Autoimmune diseases are triggered by excessive immune reactions to the body's own antigens. Preclinical data show that MIC cell therapy also has huge potential in these cases. The patients' own PBMCs are collected, treated with mitomycin C and then returned to the patient. These MICs help instruct the immune system which HLA molecules (i.e. the body’s own HLA molecules) to tolerate. TolerogenixX is currently also exploring the potential of this therapy for treating lupus erythematosus (SLE), an inflammatory rheumatic disease characterised by autoantibodies targeting nuclear components, and potentially affecting multiple organs. "We believe our therapy has major potential for treating other autoimmune diseases and we are open to research collaborations in this field," says the CEO.

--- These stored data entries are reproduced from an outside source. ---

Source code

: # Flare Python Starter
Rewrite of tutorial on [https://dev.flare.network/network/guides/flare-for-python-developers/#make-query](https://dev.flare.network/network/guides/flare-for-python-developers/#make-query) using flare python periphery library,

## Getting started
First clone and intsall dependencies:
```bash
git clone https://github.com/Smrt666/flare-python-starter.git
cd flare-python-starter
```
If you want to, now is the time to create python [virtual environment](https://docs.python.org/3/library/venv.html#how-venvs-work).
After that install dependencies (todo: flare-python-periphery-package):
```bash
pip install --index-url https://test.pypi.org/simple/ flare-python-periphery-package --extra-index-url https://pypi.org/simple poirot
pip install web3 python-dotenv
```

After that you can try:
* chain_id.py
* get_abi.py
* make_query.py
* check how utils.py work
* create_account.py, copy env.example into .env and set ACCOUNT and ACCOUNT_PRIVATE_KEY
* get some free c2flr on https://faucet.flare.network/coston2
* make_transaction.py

Large cost savings possible

Compared to other cell therapeutics, MICs are much gentler for the recipient. Additionally, TolerogenixX has optimised the production process of MICs in clean rooms, making it more efficient and less time-consuming than other cell therapies. "Depending on the indication, there will be adaptations, but in principle it is a comprehensive platform technology," the entrepreneur explains. "The therapy is not only highly effective, but also comparatively inexpensive. And in the long run, further costs can be saved through the reduction of immunosuppressants and the fact that patients may experience a reduced risk of secondary diseases associated with immunosuppressive treatment."


1) German Organ Procurement Organisation (DSO)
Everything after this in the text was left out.